IT ZIEHMS TO ME: LPGA Legends deserve a U.S. Women’s Senior Open

Jan Stephenson (left) set off a big celebration for the World Team when her birdie putt on the last hole clinched their first win in nine tries against Team USA last year at Hermitage in Nashville, Tenn. The dramatic competition was a highlight of the Legends’ 13th season.

The LPGA Legends Tour announced its schedule for 2014 last week, and it’s good one. This circuit for players 45 and over continued its slow but steady growth and created more attractive dates for its biggest championship.

Still, the circuit has a glaring absence on the slate for its 14th season. The Legends – with players like Nancy Lopez, Joanne Carner, Jan Stephenson, Rosie Jones, Pat Bradley and Beth Daniel who have done so much for the growth of women’s golf throughout their careers — still don’t have a U.S. Open.

The U.S. Golf Assn. has a women’s equivalent for all its other individual national championships – Open, Amateur, Junior, Mid-Amateur, Senior Amateur – but there’s no U.S. Senior Women’s Open.
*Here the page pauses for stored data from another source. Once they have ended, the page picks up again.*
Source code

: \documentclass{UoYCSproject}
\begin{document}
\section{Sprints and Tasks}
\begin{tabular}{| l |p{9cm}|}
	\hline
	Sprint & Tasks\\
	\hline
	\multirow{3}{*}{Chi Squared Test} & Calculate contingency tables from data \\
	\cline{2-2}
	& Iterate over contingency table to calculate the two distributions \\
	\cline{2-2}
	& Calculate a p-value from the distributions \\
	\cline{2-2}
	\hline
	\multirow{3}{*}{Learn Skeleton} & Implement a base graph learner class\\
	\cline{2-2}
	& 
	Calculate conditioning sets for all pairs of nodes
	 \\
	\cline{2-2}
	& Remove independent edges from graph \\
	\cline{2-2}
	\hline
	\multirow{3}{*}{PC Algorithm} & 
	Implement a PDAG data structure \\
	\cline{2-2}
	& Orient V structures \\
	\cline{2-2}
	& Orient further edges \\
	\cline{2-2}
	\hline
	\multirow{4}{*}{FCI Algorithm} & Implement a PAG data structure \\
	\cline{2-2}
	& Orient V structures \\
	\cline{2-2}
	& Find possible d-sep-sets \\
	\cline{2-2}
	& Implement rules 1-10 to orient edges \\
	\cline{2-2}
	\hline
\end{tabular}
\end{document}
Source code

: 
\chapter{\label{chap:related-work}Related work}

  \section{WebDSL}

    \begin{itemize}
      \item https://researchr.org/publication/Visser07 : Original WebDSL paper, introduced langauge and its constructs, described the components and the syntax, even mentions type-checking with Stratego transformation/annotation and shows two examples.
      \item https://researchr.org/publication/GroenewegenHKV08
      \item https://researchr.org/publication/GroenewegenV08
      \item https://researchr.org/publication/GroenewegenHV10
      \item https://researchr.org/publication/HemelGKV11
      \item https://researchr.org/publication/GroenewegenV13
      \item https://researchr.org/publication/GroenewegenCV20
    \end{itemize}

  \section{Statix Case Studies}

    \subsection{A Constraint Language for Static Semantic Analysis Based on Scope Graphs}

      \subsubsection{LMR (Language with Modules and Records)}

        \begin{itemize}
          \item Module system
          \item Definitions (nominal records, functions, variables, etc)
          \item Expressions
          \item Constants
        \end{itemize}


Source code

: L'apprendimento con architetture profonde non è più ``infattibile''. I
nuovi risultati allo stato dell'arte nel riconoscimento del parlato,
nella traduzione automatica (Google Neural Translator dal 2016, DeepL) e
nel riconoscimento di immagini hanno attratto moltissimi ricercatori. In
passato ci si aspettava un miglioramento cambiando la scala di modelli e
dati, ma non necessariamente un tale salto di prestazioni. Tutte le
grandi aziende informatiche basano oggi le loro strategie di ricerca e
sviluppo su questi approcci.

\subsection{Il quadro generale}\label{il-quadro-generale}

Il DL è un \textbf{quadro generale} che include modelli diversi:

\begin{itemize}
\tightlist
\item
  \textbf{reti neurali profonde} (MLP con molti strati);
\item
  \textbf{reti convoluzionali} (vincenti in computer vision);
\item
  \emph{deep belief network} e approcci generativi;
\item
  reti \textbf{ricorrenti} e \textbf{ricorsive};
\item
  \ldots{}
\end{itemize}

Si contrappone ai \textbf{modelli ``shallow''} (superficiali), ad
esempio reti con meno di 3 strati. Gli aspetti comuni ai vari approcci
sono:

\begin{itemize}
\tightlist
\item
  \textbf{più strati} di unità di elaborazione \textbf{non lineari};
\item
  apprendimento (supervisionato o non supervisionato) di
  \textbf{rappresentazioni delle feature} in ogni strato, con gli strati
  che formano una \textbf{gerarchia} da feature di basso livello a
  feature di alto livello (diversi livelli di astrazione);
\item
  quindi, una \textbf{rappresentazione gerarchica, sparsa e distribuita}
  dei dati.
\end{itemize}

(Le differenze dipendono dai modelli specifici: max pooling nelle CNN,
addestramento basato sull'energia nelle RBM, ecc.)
The men’s U.S. Senior Open made its debut in 1980.

Hopefully the women’s version is just a year away, because the USGA has the money now, thanks to a new 12-year TV contract that will increase annual revenues from $37 million to $93 million. Money may have been a problem in the past, and so may have been a shortage of qualified women players in the 45-plus age group.

That’s no longer the case, and among the early proponents for U.S. Senior Women’s Open is David Fay, the for USGA executive director. He suggested a 2015 U.S. Senior Women’s Open to debut in May, 2015. It’d have the best of the Legends Tour competing against the best amateurs.

As for the Legends of 2014, their tournament schedule calls for a return to six venues from 2013 and visits to two new ones. Plus, the biggest event, the Legends Championship presented by Humana, is moving into prime August dates after making its debut in late September last year.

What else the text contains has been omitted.